Thursday, October 31, 2019

Lino kernel as a multiprocessing manager?

Just a series of thoughts…

After watching a tutorial about multiprocessing and after looking into the Django source code for the runserver command, I started thinking that Kernel should become a subclass of multiprocessing.Manager (see Managers)

This would clarify the fundamental difference between the Site and the Kernel: in a multiprocessing context there can be several instances of a same Site class, but only one kernel instance.

Hmm… maybe not a Manager but a Listener. See here

Instantiating a Site instance would check whether the “Lino daemon” is already running. Probably using a socket. If the daemon is not yet running, the Site should spawn a daemon in a subprocess, otherwise it would connect to the running daemon. This would also make linod useless because the daemon would run schedule.run_pending().

The listener daemon would be responsible for building the cache and storing global runtime settings like user preferences.

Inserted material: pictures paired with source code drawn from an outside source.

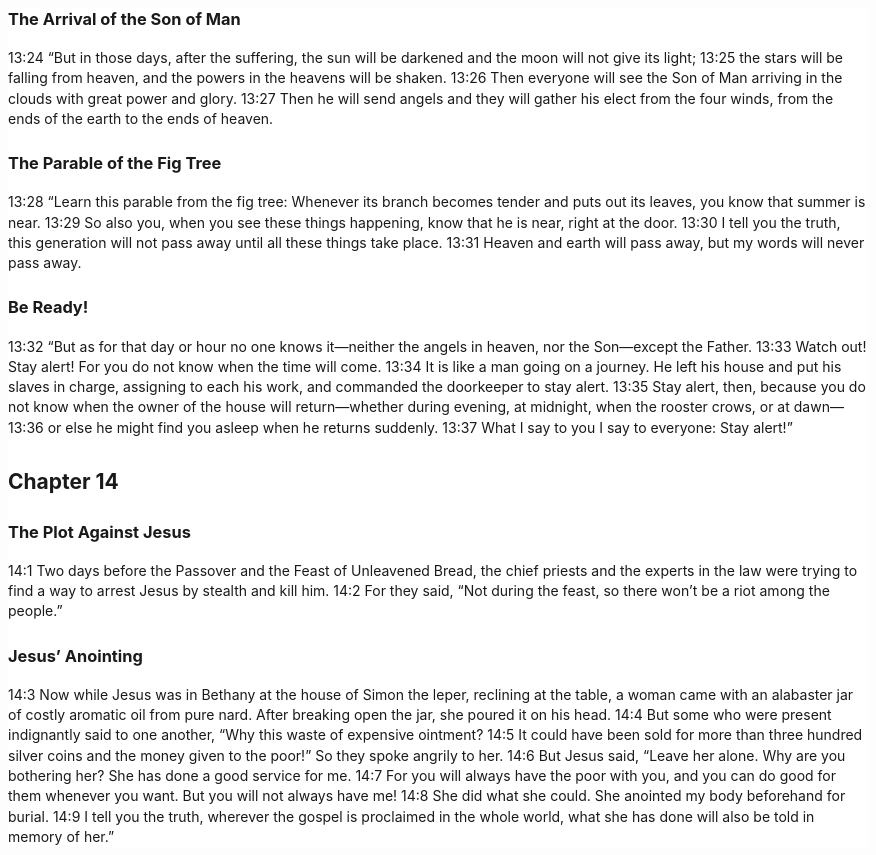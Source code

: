 ### The Arrival of the Son of Man

<a name="13:24">13:24</a> “But in those days, after the suffering, the sun will be darkened and the moon will not give its light; <a name="13:25">13:25</a> the stars will be falling from heaven, and the powers in the heavens will be shaken. <a name="13:26">13:26</a> Then everyone will see the Son of Man arriving in the clouds with great power and glory. <a name="13:27">13:27</a> Then he will send angels and they will gather his elect from the four winds, from the ends of the earth to the ends of heaven.

### The Parable of the Fig Tree

<a name="13:28">13:28</a> “Learn this parable from the fig tree: Whenever its branch becomes tender and puts out its leaves, you know that summer is near. <a name="13:29">13:29</a> So also you, when you see these things happening, know that he is near, right at the door. <a name="13:30">13:30</a> I tell you the truth, this generation will not pass away until all these things take place. <a name="13:31">13:31</a> Heaven and earth will pass away, but my words will never pass away.

### Be Ready!

<a name="13:32">13:32</a> “But as for that day or hour no one knows it—neither the angels in heaven, nor the Son—except the Father. <a name="13:33">13:33</a> Watch out! Stay alert! For you do not know when the time will come. <a name="13:34">13:34</a> It is like a man going on a journey. He left his house and put his slaves in charge, assigning to each his work, and commanded the doorkeeper to stay alert. <a name="13:35">13:35</a> Stay alert, then, because you do not know when the owner of the house will return—whether during evening, at midnight, when the rooster crows, or at dawn— <a name="13:36">13:36</a> or else he might find you asleep when he returns suddenly. <a name="13:37">13:37</a> What I say to you I say to everyone: Stay alert!”

## Chapter 14

### The Plot Against Jesus

<a name="14:1">14:1</a> Two days before the Passover and the Feast of Unleavened Bread, the chief priests and the experts in the law were trying to find a way to arrest Jesus by stealth and kill him. <a name="14:2">14:2</a> For they said, “Not during the feast, so there won’t be a riot among the people.”

### Jesus’ Anointing

<a name="14:3">14:3</a> Now while Jesus was in Bethany at the house of Simon the leper, reclining at the table, a woman came with an alabaster jar of costly aromatic oil from pure nard. After breaking open the jar, she poured it on his head. <a name="14:4">14:4</a> But some who were present indignantly said to one another, “Why this waste of expensive ointment? <a name="14:5">14:5</a> It could have been sold for more than three hundred silver coins and the money given to the poor!” So they spoke angrily to her. <a name="14:6">14:6</a> But Jesus said, “Leave her alone. Why are you bothering her? She has done a good service for me. <a name="14:7">14:7</a> For you will always have the poor with you, and you can do good for them whenever you want. But you will not always have me! <a name="14:8">14:8</a> She did what she could. She anointed my body beforehand for burial. <a name="14:9">14:9</a> I tell you the truth, wherever the gospel is proclaimed in the whole world, what she has done will also be told in memory of her.”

Oops, I forget that both arguments and return values of that daemon must be pickleable. So e.g. discovering actors and actions must remain in every Site instance. The Lino daemon would actually just accept listeners to Django events, and we would extend these events via linod to allother processes?

Hm… still not really clear.

Lino Avanti optimization request

I opened #3311: Johanna asked to have in their table of clients two new columns which show the date of the first meeting and the date of the evaluation test. These dates are stored in the database as trend events (Entwicklungsschritte).

New feature in lino_xl.lib.trends: When the new checkbox TrendStage.subject_column is checked, Lino will add a virtual field to lino_avanti.lib.avanti.Client (which they use as their Plugin.subject_model) which shows the date of the first event (occurrence) of this stage for this client. The columns are not visible by default but the end user can activate them.

This change required a new minor feature in lino.core.fields: VirtualField.wildcard_data_elem. Virtual fields aren’t normally used as wildcard data elements. This new attribute makes it possible to define virtual fields that are wildcard data elements.